楽しいことと言えば様々な種類があるが、私の楽しいことは、人様に、自分の体得した古武術関連について伝えさせていただくことだ。体得したなどと偉そうなことを言ったが、所詮はまだまだ素人もどきの小手先技に過ぎない。だが、自分なりに多少は苦労しながら身につけたものではある。

 

相手様のお役に立ったかどうかは分からないが、伝えさせていただく以上、いい加減なことはできない。自分なりに順序立ててお伝えしたつもりだが、どこまで伝わったかは分からない。ただ、今回の方は、とても様々な試技における反応の著しく理解の速い方だと感じた。ほんの少し、術理のヒントとしての動きを体験してもらうと、すぐにその奥にある可能性についてご理解されている。正直、驚いた。

 

稀に、こういう術理に敏感な方がおられる。今回の方はそういう部類に入っておられた方なのだと思っている。容易に理解していただけるのはとても有難いことなので、今日はとても楽しかった。

 

何でもない動きの中に、実は大きなヒントがあり、その部分を大きく育てていけば、意外に早く術理の芯に到達する。この方はその可能性の高い方だと感じた。

 

ただ、可能性は高いが、その研究を途中で中断すると、実はあっという間に元の木阿弥に戻ってしまう。最も大きな問題は、様々な大変地味な基本の動きを、途方に暮れるほどに飽きもせず、かつ、楽しみながら相当期間、体験を積み重ねなければならない、ということだ。それを苦痛に思う内は、術理の進歩は望めない。何とも悩ましい処なのだが、この部分を充分吟味し、今後の検討及び、健闘を期待したい。

 

今日は、スワイショウの体験をしていただき、他の種類のスワイショウを見ていただいた。多少の速い動きも見ていただいた。その次に、様々な静止法での稽古、ゆっくり動きの稽古などをしていただいた。型の稽古はほんの一部だけお見せした。

 

横で稽古をされているのを見て、とても楽しみに思えた。

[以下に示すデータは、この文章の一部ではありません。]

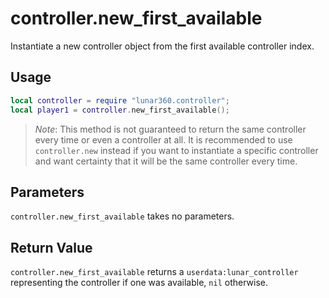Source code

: # controller.new_first_available

Instantiate a new controller object from the first available controller index.

## Usage

```lua
local controller = require "lunar360.controller";
local player1 = controller.new_first_available();
```

> *Note*: This method is not guaranteed to return the same controller every time or even a controller at all. It is recommended to use `controller.new` instead if you want to instantiate a specific controller and want certainty that it will be the same controller every time.

## Parameters

`controller.new_first_available` takes no parameters.

## Return Value

`controller.new_first_available` returns a `userdata:lunar_controller` representing the controller if one was available, `nil` otherwise.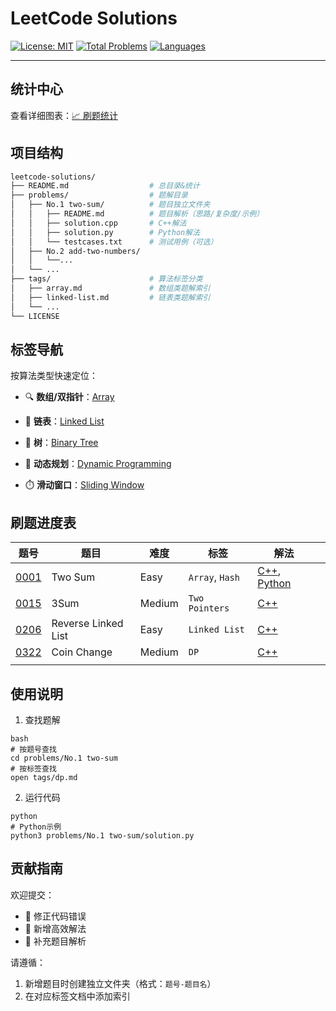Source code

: # LeetCode Solutions 

[![License: MIT](https://img.shields.io/badge/License-MIT-green.svg)](https://opensource.org/licenses/MIT?) [![Total Problems](https://img.shields.io/badge/Total%20Solved-22-orange)](https://github.com/imReese/leetcode-solutions/tree/main/problems/) [![Languages](https://img.shields.io/badge/Languages-Python%20%7C%20C++-blue)]()

---

## 统计中心
查看详细图表：[📈 刷题统计](./utils/statistics.md)

## 项目结构

```bash
leetcode-solutions/
├── README.md                  # 总目录&统计
├── problems/                  # 题解目录
│   ├── No.1 two-sum/          # 题目独立文件夹
│   │   ├── README.md          # 题目解析（思路/复杂度/示例）
│   │   ├── solution.cpp       # C++解法
│   │   ├── solution.py        # Python解法
│   │   └── testcases.txt      # 测试用例（可选）
│   ├── No.2 add-two-numbers/
│   │   └──...
│   └── ...   
├── tags/                      # 算法标签分类
│   ├── array.md               # 数组类题解索引
│   ├── linked-list.md         # 链表类题解索引
│   └── ...
└── LICENSE
```


## 标签导航

按算法类型快速定位：
- 🔍 **数组/双指针**：[Array](./tags/array.md)
    
- 🔗 **链表**：[Linked List](./tags/linked-list.md)
    
- 🌲 **树**：[Binary Tree](./tags/binary-tree.md)
    
- 🧮 **动态规划**：[Dynamic Programming](./tags/dp.md)
    
- ⏱️ **滑动窗口**：[Sliding Window](./tags/sliding-window.md)


## 刷题进度表

| 题号                                                        | 题目                  | 难度     | 标签              | 解法                                                                                                                                                                                                         |     |
| --------------------------------------------------------- | ------------------- | ------ | --------------- | ---------------------------------------------------------------------------------------------------------------------------------------------------------------------------------------------------------- | --- |
| [0001](https://leetcode.cn/problems/two-sum/)             | Two Sum             | Easy   | `Array`, `Hash` | [C++](https://github.com/imReese/leetcode-solutions/blob/main/problems/No.1%20two-sum/solution.cpp), [Python](https://github.com/imReese/leetcode-solutions/blob/main/problems/No.1%20two-sum/solution.py) |     |
| [0015](https://leetcode.cn/problems/3sum/)                | 3Sum                | Medium | `Two Pointers`  | [C++](https://./problems/0015-3Sum/solution.cpp)                                                                                                                                                           |     |
| [0206](https://leetcode.cn/problems/reverse-linked-list/) | Reverse Linked List | Easy   | `Linked List`   | [C++](https://./problems/0206-Reverse-Linked-List/solution.cpp)                                                                                                                                            |     |
| [0322](https://leetcode.cn/problems/coin-change/)         | Coin Change         | Medium | `DP`            | [C++](https://./problems/0322-Coin-Change/solution.cpp)                                                                                                                                                    |     |
|                                                           |                     |        |                 |                                                                                                                                                                                                            |     |


## 使用说明

1. 查找题解
```
bash
# 按题号查找
cd problems/No.1 two-sum
# 按标签查找
open tags/dp.md
```
2. 运行代码
```
python
# Python示例
python3 problems/No.1 two-sum/solution.py
```

## 贡献指南

欢迎提交：

- 🐛 修正代码错误
- 🚀 新增高效解法
- 📝 补充题目解析

请遵循：

1. 新增题目时创建独立文件夹（格式：`题号-题目名`）
2. 在对应标签文档中添加索引
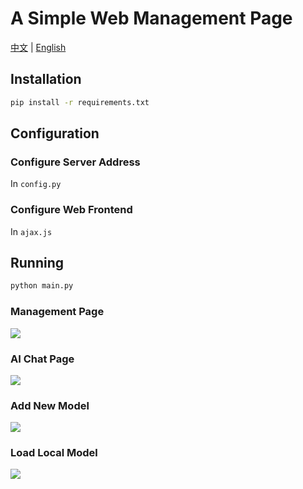# A Simple Web Management Page

[中文](README.md) | [English](README_en.md)

## Installation

```bash
pip install -r requirements.txt
```

## Configuration

### Configure Server Address

In `config.py`

### Configure Web Frontend

In `ajax.js`

## Running

```bash
python main.py
```

### Management Page

![](docs/en/manage.png)

### AI Chat Page

![](docs/en/chat.png)

### Add New Model

![](docs/en/add_new_model.png)

### Load Local Model

![](docs/zh/loadLocalModel.png)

今後、もう少し、今回稽古された方が、ご自分での一人稽古を積み重ねられ、その面白み、深みをご理解されたら、もっと大きな気づきを持たれるのではないか? もしそうなれば、ほんの少し、気づきに対するお助けをさせていただけたことになる。そうなれば、望外の幸せだ。

 

つくづく理解した。私は、下手でも自分の知ることを教えさせていただくのが好きなんだな。好きこそ物の上手なれと言う。私は上手ではないが、上手になりたいとは願っている。自分が上手にあまりなれなくても、伝えた相手が上手になってくれればこんな嬉しいことはない。そうなる人を、一人でも多く作ることができれば嬉しい。

 

こういうのはお金に換えられないね。